18. Psychologisches Erkennen

[ 1 ] Die erste Wissenschaft, in der es der Geist mit sich selbst zu tun hat, ist die Psychologie. Der Geist steht sich betrachtend selbst gegenüber.

[ 2 ] Fichte sprach dem Menschen nur insofern eine Existenz zu, als er sie selbst in sich setzt. Mit andern Worten: Die menschliche Persönlichkeit hat nur jene Merkmale, Eigenschaften, Fähigkeiten usw., die sie sich vermöge der Einsicht in ihr Wesen selbst zuschreibt. Eine menschliche Fähigkeit, von der der Mensch nichts wüßte, erkennte er nicht als die seinige an, er legte sie einem ihm Fremden bei. Wenn Fichte vermeinte, auf diese Wahrheit die ganze Wissenschaft des Universums begründen zu können, so war das ein Irrtum. Sie ist dazu bestimmt, das oberste Prinzip der Psychologie zu werden. Sie bestimmt die Methode derselben. Wenn der Geist eine Eigenschaft nur insofern besitzt, als er sich sie selbst beilegt, so ist die psychologische Methode das Vertiefen des Geistes in seine eigene Tätigkeit. Selbsterfassung ist also hier die Methode.

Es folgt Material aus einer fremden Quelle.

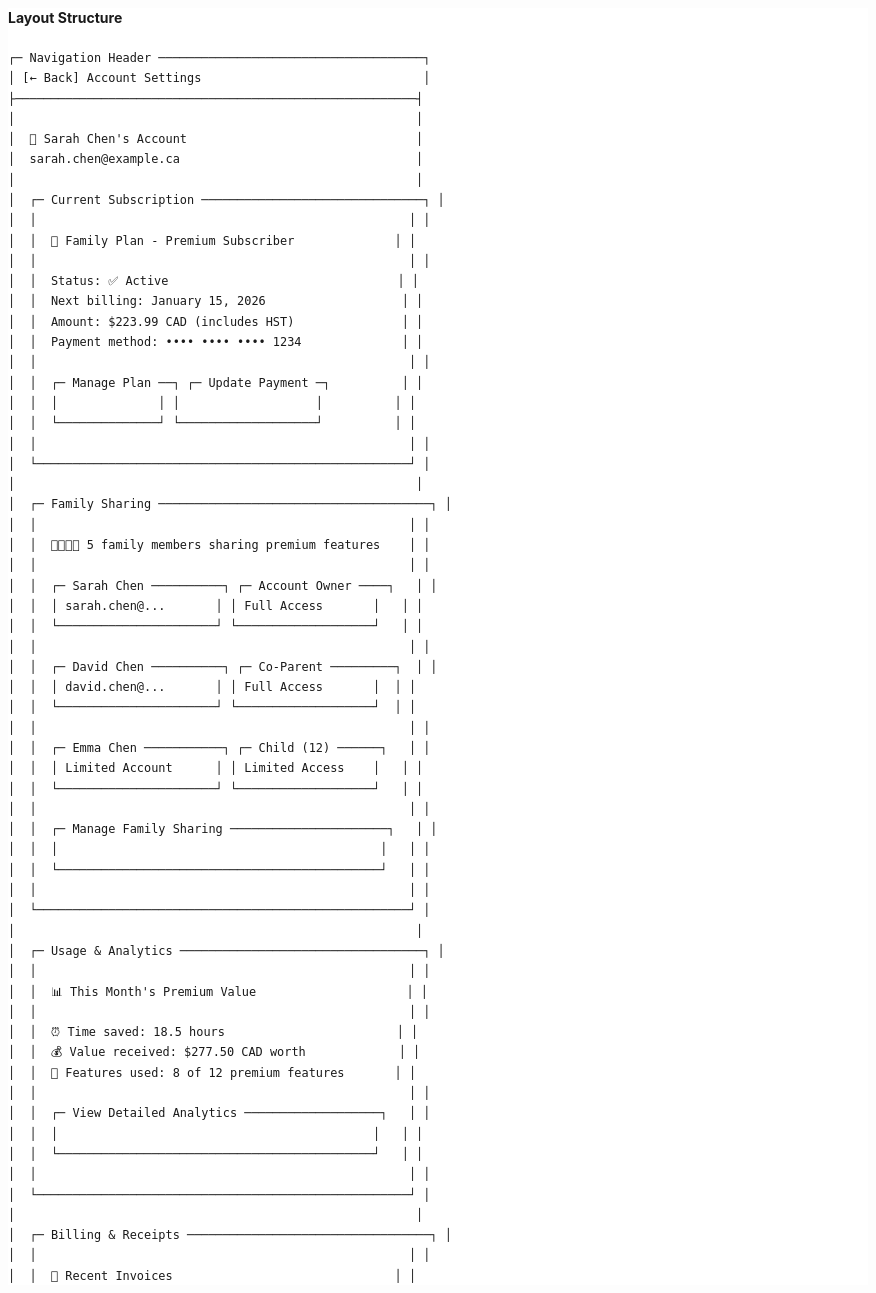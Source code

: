 #### Layout Structure
```
┌─ Navigation Header ─────────────────────────────────────┐
│ [← Back] Account Settings                               │
├────────────────────────────────────────────────────────┤
│                                                        │
│  👤 Sarah Chen's Account                                │
│  sarah.chen@example.ca                                 │
│                                                        │
│  ┌─ Current Subscription ───────────────────────────────┐ │
│  │                                                    │ │
│  │  🌟 Family Plan - Premium Subscriber              │ │
│  │                                                    │ │
│  │  Status: ✅ Active                                │ │
│  │  Next billing: January 15, 2026                   │ │
│  │  Amount: $223.99 CAD (includes HST)               │ │
│  │  Payment method: •••• •••• •••• 1234              │ │
│  │                                                    │ │
│  │  ┌─ Manage Plan ──┐ ┌─ Update Payment ─┐          │ │
│  │  │              │ │                   │          │ │
│  │  └──────────────┘ └───────────────────┘          │ │
│  │                                                    │ │
│  └────────────────────────────────────────────────────┘ │
│                                                        │
│  ┌─ Family Sharing ──────────────────────────────────────┐ │
│  │                                                    │ │
│  │  👨‍👩‍👧‍👦 5 family members sharing premium features    │ │
│  │                                                    │ │
│  │  ┌─ Sarah Chen ──────────┐ ┌─ Account Owner ────┐   │ │
│  │  │ sarah.chen@...       │ │ Full Access       │   │ │
│  │  └──────────────────────┘ └───────────────────┘   │ │
│  │                                                    │ │
│  │  ┌─ David Chen ──────────┐ ┌─ Co-Parent ─────────┐  │ │
│  │  │ david.chen@...       │ │ Full Access       │  │ │
│  │  └──────────────────────┘ └───────────────────┘  │ │
│  │                                                    │ │
│  │  ┌─ Emma Chen ───────────┐ ┌─ Child (12) ──────┐   │ │
│  │  │ Limited Account      │ │ Limited Access    │   │ │
│  │  └──────────────────────┘ └───────────────────┘   │ │
│  │                                                    │ │
│  │  ┌─ Manage Family Sharing ──────────────────────┐   │ │
│  │  │                                             │   │ │
│  │  └─────────────────────────────────────────────┘   │ │
│  │                                                    │ │
│  └────────────────────────────────────────────────────┘ │
│                                                        │
│  ┌─ Usage & Analytics ──────────────────────────────────┐ │
│  │                                                    │ │
│  │  📊 This Month's Premium Value                     │ │
│  │                                                    │ │
│  │  ⏰ Time saved: 18.5 hours                        │ │
│  │  💰 Value received: $277.50 CAD worth             │ │
│  │  🎯 Features used: 8 of 12 premium features       │ │
│  │                                                    │ │
│  │  ┌─ View Detailed Analytics ───────────────────┐   │ │
│  │  │                                            │   │ │
│  │  └────────────────────────────────────────────┘   │ │
│  │                                                    │ │
│  └────────────────────────────────────────────────────┘ │
│                                                        │
│  ┌─ Billing & Receipts ──────────────────────────────────┐ │
│  │                                                    │ │
│  │  📧 Recent Invoices                               │ │
```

[ 3 ] Es ist natürlich, daß wir hiermit die Psychologie nicht darauf beschränken, eine Wissenschaft von den zufälligen Eigenschaften irgend eines (dieses oder jenes˃ menschlichen Individuums zu sein. Wir lösen den Einzelgeist von seinen zufälligen Beschränkungen, von seinen nebensächlichen Merkmalen ab und suchen uns zu der Betrachtung des menschlichen Individuums überhaupt zu erheben.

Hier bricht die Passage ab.